The last family of machine learning problems examined in this study is significantly different from the other two; while $R_{RT}^{pop}\left[1,\dots ,4\right]$ and $C_{RT}^{pop}\left[1,2,3\right]$ try to predict or categorize RT responses, problems $C_{EC}^{group}\left[1,\dots ,6\right]$ try to disambiguate subjects exposed to different experimental conditions. As shown in Table 1, subjects were binned into groups G₀, …, G₆ depending on the presented type of goal (easy, hard, or none), feedback (yes/no), and reward (time incentive, cash incentive, or none). For these problems, experimental conditions are no longer features used to predict RTs. In fact, RTs are now themselves features used in the six n-way classification tasks (see label type in Table 2). Also, the eye-derived features are no longer collected solely at the fixation phase of the experiment, but instead, throughout the entire trial.

With this different setup, we can now investigate if differences in experimental conditions imprint noticeable changes in the collected physiological data. In problem $C_{EC}^{group}\left[1\right]$, for example, we combine subjects who received either easy or hard goals into a single group [G₂+G₃] and compare them with those who received none [G₀]. This leads to a binary classification problem, [G₀] × [G₂+G₃]. In problem $C_{EC}^{group}\left[4\right]$, we keep G₂ and G₃ separate, which lead to a three-way classification problem instead, [G₀] × [G₂] × [G₃]. The setup for the other $C_{EC}^{group}$ problems follows the same rationale, and our best classification results are listed in the bottom part of Table 3.

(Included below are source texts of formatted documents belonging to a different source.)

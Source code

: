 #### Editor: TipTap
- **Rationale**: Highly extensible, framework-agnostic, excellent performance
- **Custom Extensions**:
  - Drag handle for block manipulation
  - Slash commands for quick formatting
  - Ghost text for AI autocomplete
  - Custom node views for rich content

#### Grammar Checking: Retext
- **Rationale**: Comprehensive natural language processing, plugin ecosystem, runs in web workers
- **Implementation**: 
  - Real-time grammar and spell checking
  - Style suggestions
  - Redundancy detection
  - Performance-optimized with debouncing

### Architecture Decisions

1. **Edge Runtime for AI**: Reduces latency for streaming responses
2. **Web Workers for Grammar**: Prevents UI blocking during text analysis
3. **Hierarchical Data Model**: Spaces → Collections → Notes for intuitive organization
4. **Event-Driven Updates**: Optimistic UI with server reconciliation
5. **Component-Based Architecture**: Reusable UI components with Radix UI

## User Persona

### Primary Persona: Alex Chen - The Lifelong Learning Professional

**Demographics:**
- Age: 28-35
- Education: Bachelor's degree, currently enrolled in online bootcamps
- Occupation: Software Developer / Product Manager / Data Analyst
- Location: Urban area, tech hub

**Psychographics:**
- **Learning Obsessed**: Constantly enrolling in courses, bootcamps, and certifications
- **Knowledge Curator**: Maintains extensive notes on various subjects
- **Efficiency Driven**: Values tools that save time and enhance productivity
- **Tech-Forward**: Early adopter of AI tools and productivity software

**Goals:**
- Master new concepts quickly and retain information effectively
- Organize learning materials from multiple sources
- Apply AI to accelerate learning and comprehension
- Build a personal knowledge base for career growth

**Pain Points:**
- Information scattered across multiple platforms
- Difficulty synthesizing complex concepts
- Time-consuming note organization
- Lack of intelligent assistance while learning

Problems $C_{EC}^{group}\left[1,2,3\right]$ consist of binary classification tasks for one type of experimental condition (vs. control group). Top balanced accuracy scores for the presence of goal, feedback, and reward are 0.69, 0.70, and 0.64 respectively. Problems $C_{EC}^{group}\left[4,5\right]$ consist of three-way classification tasks for goal and reward with top scores of 0.51 and 0.48. Finally, $C_{EC}^{group}\left[6\right]$ is a seven-way classification task for all groups, for which we achieve a 0.24 score. All scores surpass random guessing by a significant margin, and in all problems except $C_{EC}^{group}\left[4\right]$, the most accurate model was also the most informative (using AIC).

Figure 5 depicts the selected features for problems $C_{EC}^{group}\left[1,\dots ,6\right]$. Since their initial feature list is very large (with 980 features), it is expected that in some cases, the pipeline's original feature-selection step might provide sub-optimal solutions. In an effort to improve our results, we empirically complemented the list of selected features of some problems with features selected by others. Specifically, $C_{EC}^{group}\left[4\right]$ improved when we added features from $C_{EC}^{group}\left[1\right]$, $C_{EC}^{group}\left[5\right]$ improved when we added features from $C_{EC}^{group}\left[2\right]$, and $C_{EC}^{group}\left[6\right]$ improved when we added features from $C_{EC}^{group}\left[2,5\right]$. As expected, the number of features is proportional to the complexity of the task, with significant overlap between the corresponding binary and three-way tasks ($C_{EC}^{group}\left[1,4\right]$ and $C_{EC}^{group}\left[3,5\right]$).

Figure 5

Figure 5. Features selected for the six classification problems. There were common features among the binary and three-way problems of goal and reward experimental conditions. The binary classification problems are on the top row. The three-way problems for goal and reward are placed under their respective binary problems.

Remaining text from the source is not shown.